Victorian Art & Design
Whistler 3, the Peacock Room
The Freer Gallery in Washington has a number of portraits by Whistler. It also has the Dining Room from Frederick Leyland's London house. This is called the Peacock Room because of the gold peacocks which Whistler painted on the walls. Leyland had bought some of Whistler's etchings and his painting, La Princesse du Pays de la Porcelaine (The Princess from the Land of Porcelain). Leyland placed this painting on the end wall of his Dining Room. The walls had just been hung with antique Spanish leather. Whistler told Leyland that the red flowers on the leather clashed with his painting. Leyland agreed that Whistler could make some alterations, but Whistler painted over all the leather and the window shutters with blue paint. He then decorated them with gold peacocks.

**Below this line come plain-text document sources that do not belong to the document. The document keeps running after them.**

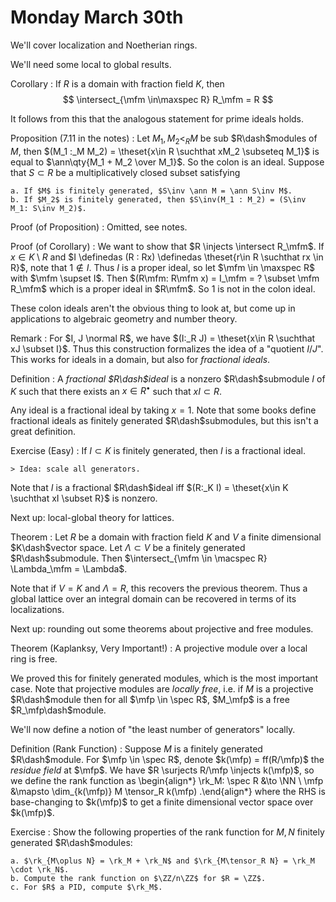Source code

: # Monday March 30th

We'll cover localization and Noetherian rings.

We'll need some local to global results.

Corollary
: If $R$ is a domain with fraction field $K$, then
    $$
    \intersect_{\mfm \in\maxspec R} R_\mfm = R
    $$

It follows from this that the analogous statement for prime ideals holds.

Proposition (7.11 in the notes)
:   Let $M_1, M_2 <_R M$ be sub $R\dash$modules of $M$, then $(M_1 :_M M_2) = \theset{x\in R \suchthat xM_2 \subseteq M_1}$ is equal to $\ann\qty{M_1 + M_2 \over M_1}$.
    So the colon is an ideal.
    Suppose that $S \subset R$ be a multiplicatively closed subset satisfying

    a. If $M$ is finitely generated, $S\inv \ann M = \ann S\inv M$.
    b. If $M_2$ is finitely generated, then $S\inv(M_1 : M_2) = (S\inv M_1: S\inv M_2)$.

Proof (of Proposition)
: Omitted, see notes.

Proof (of Corollary)
:   We want to show that $R \injects \intersect R_\mfm$.
    If $x\in K \setminus R$ and $I \definedas (R : Rx) \definedas \theset{r\in R \suchthat rx \in R}$, note that $1\not\in I$.
    Thus $I$ is a proper ideal, so let $\mfm \in \maxspec R$ with $\mfm \supset I$.
    Then $(R\mfm: R\mfm x) = I_\mfm = ? \subset \mfm R_\mfm$ which is a proper ideal in $R\mfm$.
    So $1$ is not in the colon ideal.

These colon ideals aren't the obvious thing to look at, but come up in applications to algebraic geometry and number theory.

Remark
:   For $I, J \normal R$, we have $(I:_R J) = \theset{x\in R \suchthat xJ \subset I}$.
    Thus this construction formalizes the idea of a "quotient $I/J$".
    This works for ideals in a domain, but also for *fractional ideals*.

Definition
: A *fractional $R\dash$ideal* is a nonzero $R\dash$submodule $I$ of $K$ such that there exists an $x\in R^\bullet$ such that $xI \subset R$.

Any ideal is a fractional ideal by taking $x=1$.
Note that some books define fractional ideals as finitely generated $R\dash$submodules, but this isn't a great definition.


Exercise (Easy)
:   If $I \subset K$ is finitely generated, then $I$ is a fractional ideal.

    > Idea: scale all generators.

Note that $I$ is a fractional $R\dash$ideal iff $(R:_K I) = \theset{x\in K \suchthat xI \subset R}$ is nonzero.


Next up: local-global theory for lattices.

Theorem
:   Let $R$ be a domain with fraction field $K$ and $V$ a finite dimensional $K\dash$vector space.
    Let $\Lambda \subset V$ be a finitely generated $R\dash$submodule.
    Then $\intersect_{\mfm \in \macspec R} \Lambda_\mfm = \Lambda$.

Note that if $V=K$ and $\Lambda = R$, this recovers the previous theorem.
Thus a global lattice over an integral domain can be recovered in terms of its localizations.

Next up: rounding out some theorems about projective and free modules.

Theorem (Kaplanksy, Very Important!)
: A projective module over a local ring  is free.


We proved this for finitely generated modules, which is the most important case.
Note that projective modules are *locally free*, i.e. if $M$ is a projective $R\dash$module then for all $\mfp \in \spec R$, $M_\mfp$ is a free $R_\mfp\dash$module.

We'll now define a notion of "the least number of generators" locally.

Definition (Rank Function)
:   Suppose $M$ is a finitely generated $R\dash$module.
    For $\mfp \in \spec R$, denote $k(\mfp) = ff(R/\mfp)$ the *residue field* at $\mfp$.
    We have $R \surjects R/\mfp \injects k(\mfp)$, so we define the rank function as
    \begin{align*}
    \rk_M: \spec R &\to \NN \\
    \mfp &\mapsto \dim_{k(\mfp)} M \tensor_R k(\mfp)
    .\end{align*}
    where the RHS is base-changing to $k(\mfp)$ to get a finite dimensional vector space over $k(\mfp)$.

Exercise
:   Show the following properties of the rank function for $M, N$ finitely generated $R\dash$modules:

    a. $\rk_{M\oplus N} = \rk_M + \rk_N$ and $\rk_{M\tensor_R N} = \rk_M \cdot \rk_N$.
    b. Compute the rank function on $\ZZ/n\ZZ$ for $R = \ZZ$.
    c. For $R$ a PID, compute $\rk_M$.

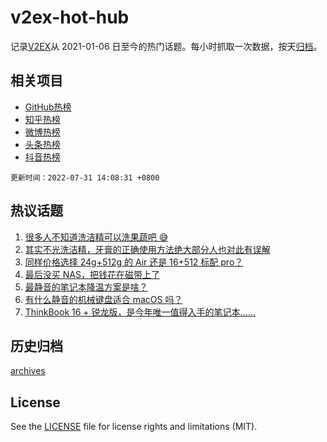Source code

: # v2ex-hot-hub

 记录[V2EX](https://www.v2ex.com/)从 2021-01-06 日至今的热门话题。每小时抓取一次数据，按天[归档](archives)。
 
 ## 相关项目

- [GitHub热榜](https://github.com/snaildev/github-hot-hub)
- [知乎热榜](https://github.com/snaildev/zhihu-hot-hub)
- [微博热榜](https://github.com/snaildev/weibo-hot-hub)
- [头条热榜](https://github.com/snaildev/toutiao-hot-hub)
- [抖音热榜](https://github.com/snaildev/douyin-hot-hub)


 `更新时间：2022-07-31 14:08:31 +0800`

## 热议话题

1. [很多人不知道洗洁精可以洗果蔬吧 😅](https://www.v2ex.com/t/869644)
1. [其实不光洗洁精，牙膏的正确使用方法绝大部分人也对此有误解](https://www.v2ex.com/t/869678)
1. [同样价格选择 24g+512g 的 Air 还是 16+512 标配 pro？](https://www.v2ex.com/t/869673)
1. [最后没买 NAS，把钱花在磁带上了](https://www.v2ex.com/t/869651)
1. [最静音的笔记本降温方案是啥？](https://www.v2ex.com/t/869663)
1. [有什么静音的机械键盘适合 macOS 吗？](https://www.v2ex.com/t/869665)
1. [ThinkBook 16 + 锐龙版，是今年唯一值得入手的笔记本……](https://www.v2ex.com/t/869722)

## 历史归档

[archives](archives)

## License

See the [LICENSE](LICENSE) file for license rights and limitations (MIT).
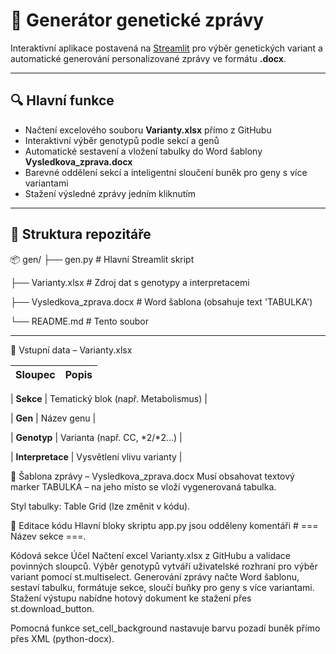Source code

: # 🧬 Generátor genetické zprávy

Interaktivní aplikace postavená na [Streamlit](https://streamlit.io/) pro výběr genetických variant a automatické generování personalizované zprávy ve formátu **.docx**.

---

## 🔍 Hlavní funkce

- Načtení excelového souboru **Varianty.xlsx** přímo z GitHubu  
- Interaktivní výběr genotypů podle sekcí a genů  
- Automatické sestavení a vložení tabulky do Word šablony **Vysledkova_zprava.docx**  
- Barevné oddělení sekcí a inteligentní sloučení buněk pro geny s více variantami  
- Stažení výsledné zprávy jedním kliknutím

---

## 📂 Struktura repozitáře

📦 gen/
├── gen.py # Hlavní Streamlit skript

├── Varianty.xlsx # Zdroj dat s genotypy a interpretacemi

├── Vysledkova_zprava.docx # Word šablona (obsahuje text 'TABULKA')

└── README.md # Tento soubor


---
📄 Vstupní data – Varianty.xlsx

| Sloupec          | Popis                               |
| ---------------- | ----------------------------------- |

| **Sekce**        | Tematický blok (např. Metabolismus) |

| **Gen**          | Název genu                          |

| **Genotyp**      | Varianta (např. CC, \*2/\*2…)       |

| **Interpretace** | Vysvětlení vlivu varianty           |


🧾 Šablona zprávy – Vysledkova_zprava.docx
Musí obsahovat textový marker TABULKA – na jeho místo se vloží vygenerovaná tabulka.

Styl tabulky: Table Grid (lze změnit v kódu).

📝 Editace kódu
Hlavní bloky skriptu app.py jsou odděleny komentáři # === Název sekce ===.

Kódová sekce	Účel
Načtení excel Varianty.xlsx z GitHubu a validace povinných sloupců.
Výběr genotypů	vytváří uživatelské rozhraní pro výběr variant pomocí st.multiselect.
Generování zprávy	načte Word šablonu, sestaví tabulku, formátuje sekce, sloučí buňky pro geny s více variantami.
Stažení výstupu	nabídne hotový dokument ke stažení přes st.download_button.

Pomocná funkce set_cell_background nastavuje barvu pozadí buněk přímo přes XML (python-docx).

When Leyland returned to his London house he was horrified to find that
Whistler had been showing people round this Peacock Room. Whistler sent him a
bill for 2,000 guineas. Rossetti agreed with Leyland that this was too much and
he only gave Whistler £1,000. Whistler got his revenge by painting two peacocks
on the end wall, one clutching a bag of gold coins. Needless to say he did not
receive any further work from Leyland. In 1892 Aubrey Beardsley visited the Peacock
Room with his sister Mabel.
Whistler also showed his interest in interior decoration and his love of Japanese art in the decoration of his new house in Chelsea, the White House, built for him by E. W. Godwin. Sadly he only lived there briefly as he was bankrupted when he sued Ruskin for libel.